L’Écorce des choses
La carte postale est belle : une petite route en lisière de forêt, une voiture bien remplie avec de grosses valises sur le toit et, à son bord, une famille qui change de vie en déménageant à la campagne. Dans cette famille, une maman, un papa et leur fille unique. Cette môme, âgée de neuf ans, arbore avec un beau visage rond, de jolies pommettes rouges, une délicate chevelure blonde, mais surtout un lourd handicap, qui la coupe bien malgré elle du tumulte de la vie et du monde qui l’entoure. En croisant son chemin et en plongeant dans ce quotidien presque ordinaire, on ne s’attend pas à vivre une telle expérience. Page après page, au fil des saisons, on se glisse dans cette atmosphère au silence assourdissant. On accompagne avec douceur cette gamine pleine de vie qui cherche par tous les moyens à apprivoiser ce monde de bruits et de sons qui se refuse à elle. Que ce soit dans ses relations avec ses parents, au cours des séances de jeux qu’elle partage avec le petit voisin ou à travers les liens intimes qu’elle tisse avec l’arbre du jardin, le lecteur partage avec une réelle complicité chaque instant de la vie de cette enfant différente, et véritablement touchante.

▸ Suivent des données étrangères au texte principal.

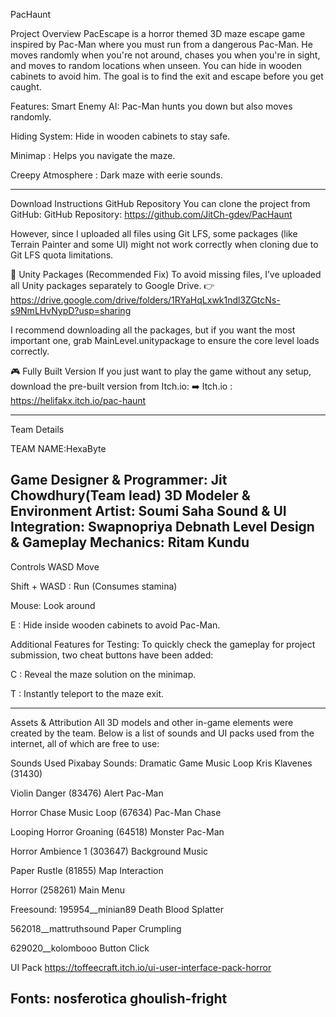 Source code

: PacHaunt

Project Overview
PacEscape is a horror themed 3D maze escape game inspired by Pac-Man where you must run from a dangerous Pac-Man. He moves randomly when you're not around, chases you when you're in sight, and moves to random locations when unseen. You can hide in wooden cabinets to avoid him. The goal is to find the exit and escape before you get caught.


Features:
 Smart Enemy AI:  Pac-Man hunts you down but also moves randomly.

 Hiding System:  Hide in wooden cabinets to stay safe.

 Minimap : Helps you navigate the maze.

 Creepy Atmosphere : Dark maze with eerie sounds.

--------------------------------------------------------------------

Download Instructions
 GitHub Repository
You can clone the project from GitHub:
GitHub Repository: https://github.com/JitCh-gdev/PacHaunt

However, since I uploaded all files using Git LFS, some packages (like Terrain Painter and some UI) might not work correctly when cloning due to Git LFS quota limitations.

📁 Unity Packages (Recommended Fix)
To avoid missing files, I’ve uploaded all Unity packages separately to Google Drive.
👉 https://drive.google.com/drive/folders/1RYaHqLxwk1ndl3ZGtcNs-s9NmLHvNypD?usp=sharing

I recommend downloading all the packages, but if you want the most important one, grab MainLevel.unitypackage to ensure the core level loads correctly.

🎮 Fully Built Version
If you just want to play the game without any setup, download the pre-built version from Itch.io:
➡️ Itch.io : https://helifakx.itch.io/pac-haunt



-------------------------------------------------------------------
Team Details

TEAM NAME:HexaByte

Game Designer & Programmer: Jit Chowdhury(Team lead)
3D Modeler & Environment Artist: Soumi Saha
Sound & UI Integration: Swapnopriya Debnath
Level Design & Gameplay Mechanics: Ritam Kundu
--------------------------------------------------------------------
Controls
WASD  Move

Shift + WASD : Run (Consumes stamina)

Mouse:  Look around

E : Hide inside wooden cabinets to avoid Pac-Man.


Additional Features for Testing:
To quickly check the gameplay for project submission, two cheat buttons have been added:

C : Reveal the maze solution on the minimap.

T : Instantly teleport to the maze exit.

--------------------------------------------------------------------

Assets & Attribution
All 3D models and other in-game elements were created by the team. Below is a list of sounds and UI packs used from the internet, all of which are free to use:

Sounds Used
Pixabay Sounds:
Dramatic Game Music Loop  Kris Klavenes (31430)

Violin Danger (83476)  Alert Pac-Man

Horror Chase Music Loop (67634)  Pac-Man Chase

Looping Horror Groaning (64518)  Monster Pac-Man

Horror Ambience 1 (303647)  Background Music

Paper Rustle (81855)  Map Interaction

Horror (258261)  Main Menu

Freesound:
195954__minian89  Death Blood Splatter

562018__mattruthsound  Paper Crumpling

629020__kolombooo  Button Click

UI Pack
https://toffeecraft.itch.io/ui-user-interface-pack-horror

Fonts:
nosferotica
ghoulish-fright
--------------------------------------------------------------------



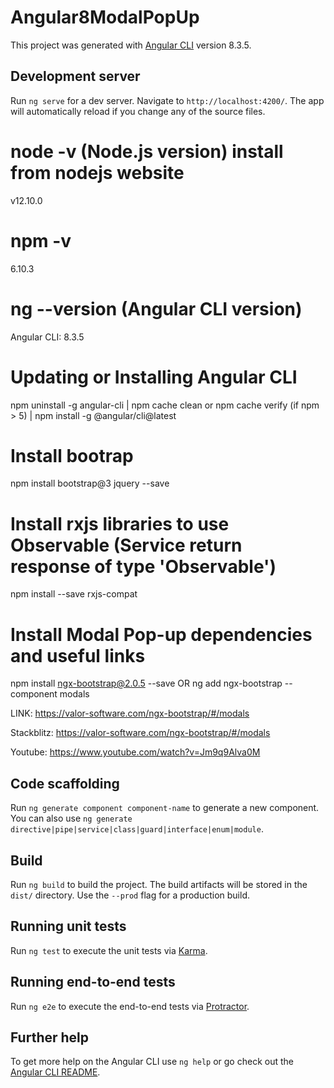 # Angular8ModalPopUp

This project was generated with [Angular CLI](https://github.com/angular/angular-cli) version 8.3.5.

## Development server

Run `ng serve` for a dev server. Navigate to `http://localhost:4200/`. The app will automatically reload if you change any of the source files.

# node -v (Node.js version) install from nodejs website
v12.10.0

# npm -v
6.10.3

# ng --version (Angular CLI version)
Angular CLI: 8.3.5

# Updating or Installing Angular CLI
npm uninstall -g angular-cli |
npm cache clean or npm cache verify (if npm > 5) |
npm install -g @angular/cli@latest

# Install bootrap
npm install bootstrap@3 jquery --save

# Install rxjs libraries to use Observable (Service return response of type 'Observable')
npm install --save rxjs-compat 

# Install  Modal Pop-up dependencies and useful links

npm install ngx-bootstrap@2.0.5 --save OR ng add ngx-bootstrap --component modals

LINK: https://valor-software.com/ngx-bootstrap/#/modals 

Stackblitz: https://valor-software.com/ngx-bootstrap/#/modals 

Youtube: https://www.youtube.com/watch?v=Jm9q9Alva0M



## Code scaffolding

Run `ng generate component component-name` to generate a new component. You can also use `ng generate directive|pipe|service|class|guard|interface|enum|module`.

## Build

Run `ng build` to build the project. The build artifacts will be stored in the `dist/` directory. Use the `--prod` flag for a production build.

## Running unit tests

Run `ng test` to execute the unit tests via [Karma](https://karma-runner.github.io).

## Running end-to-end tests

Run `ng e2e` to execute the end-to-end tests via [Protractor](http://www.protractortest.org/).

## Further help

To get more help on the Angular CLI use `ng help` or go check out the [Angular CLI README](https://github.com/angular/angular-cli/blob/master/README.md).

Pour son premier album, Cécile Bidault, qui sort de l’école Estienne et qui poursuit actuellement ses études aux Arts Décos, n’a pas opté pour la facilité. En mettant au coeur de son roman graphique une petite fille sourde, un sujet aussi sensible que peu traité en bande dessinée, elle prenait un réel risque. Cependant, tous les choix qu’elle opère dans cet album se révèlent pertinents et judicieux. Elle utilise ici à merveille le potentiel offert par la bande dessinée muette. En se privant de texte, elle se concentre de manière exclusive sur son découpage, le rythme de son récit et ses cadrages millimétrés tout en apportant un soin particulier aux expressions et aux attitudes de ses personnages. Le traitement des couleurs est également à souligner, variant avec les ambiances, elles font rejaillir les émotions aux détours de chaque case. L’album se ponctue même par quelques pages de textes qui nous permettent d’en apprendre plus sur la langue des signes et la communauté des sourds et des malentendants. Un album indispensable, plein de sensibilité, un beau témoignage, qui est actuellement adapté en court-métrage par l’auteure elle-même. L’aventure n’est donc pas terminée.